Cognitive science research can inform this decision. The testing effect says that active retrieval practice is an effective way of studying, so we want to choose question formats that promote retrieval practice and discourage passive re-reading. Additionally, the retrieval effort hypothesis states that difficult questions are better than easier questions, but only if they can still be answered correctly. This suggests that there’s an optimal level of difficulty we should aim for, in line with the idea of desirable difficulty. We already order terms to target this optimal difficulty, but we can also optimize the format of the questions we ask on those terms.

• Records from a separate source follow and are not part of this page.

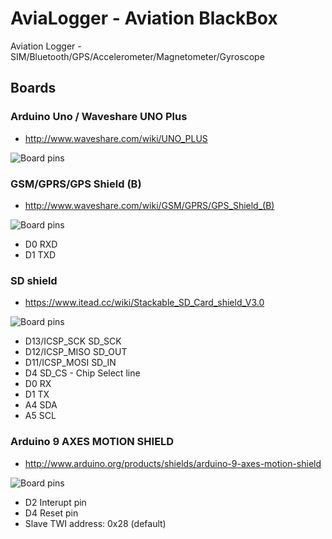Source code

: # AviaLogger - Aviation BlackBox
Aviation Logger - SIM/Bluetooth/GPS/Accelerometer/Magnetometer/Gyroscope

## Boards
### Arduino Uno / Waveshare UNO Plus

* http://www.waveshare.com/wiki/UNO_PLUS

![Board pins](http://botland.com.pl/img/art/inne/04476_11.jpg)

### GSM/GPRS/GPS Shield (B)

* http://www.waveshare.com/wiki/GSM/GPRS/GPS_Shield_(B)

![Board pins](http://www.waveshare.com/img/devkit/accBoard/GSM-GPRS-GPS-Shield-B/GSM-GPRS-GPS-Shield-B-intro.jpg)

* D0              RXD
* D1              TXD

### SD shield

* https://www.itead.cc/wiki/Stackable_SD_Card_shield_V3.0

![Board pins](https://www.itead.cc/wiki/images/1/16/Stakable_SD_Card_shield_V3.0-1.jpg)

* D13/ICSP_SCK    SD_SCK
* D12/ICSP_MISO 	SD_OUT
* D11/ICSP_MOSI 	SD_IN
* D4 	            SD_CS - Chip Select line
* D0 	            RX
* D1 	            TX
* A4              SDA
* A5 	            SCL

### Arduino 9 AXES MOTION SHIELD

* http://www.arduino.org/products/shields/arduino-9-axes-motion-shield

![Board pins](http://www.arduino.org/media/k2/galleries/100/A000070-Arduino-9-Axes-Motion-Shield-1front.jpg)

* D2              Interupt pin
* D4              Reset pin
* Slave TWI address: 0x28 (default)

The new Quizlet Learn launched in Spring 2017, and that summer we tested out some changes to how we use the different question types. After de-identifying and aggregating the resulting study sessions, we did some analysis to help us improve how we select types within Learn. Read on to learn more!

Question Formats

When Learn was launched, it supported five question formats:

  • Typed Response: Given a prompt, type the answer. We require the input answer to more or less exactly match the correct answer, but have some rules in place to be lenient about things like capitalization and punctuation when appropriate.
  • Self-Graded Flashcards: A virtual flashcard with a front and back. Additionally, we ask the student to honestly evaluate whether they were able to recall the back side before flipping the card with “Know” and “Don’t Know” buttons.
  • True/False: Given a pair of items, answer: Do they go together? True or false.
  • Multiple Choice: Choose which of the 4 options go with the prompt.
  • Multiple Choice with None of the Above: Like multiple choice, but with an additional “None of the Above” option
Examples of Self-Graded Flashcard, Multiple Choice, Typing questions

These formats can be organized into two categories: cued recall and recognition questions. A cued recall question has a “cue” (or “prompt”) that corresponds to an expected answer that must be recalled, purely from memory. Both typed response and self-graded flashcards are examples of cued recall questions.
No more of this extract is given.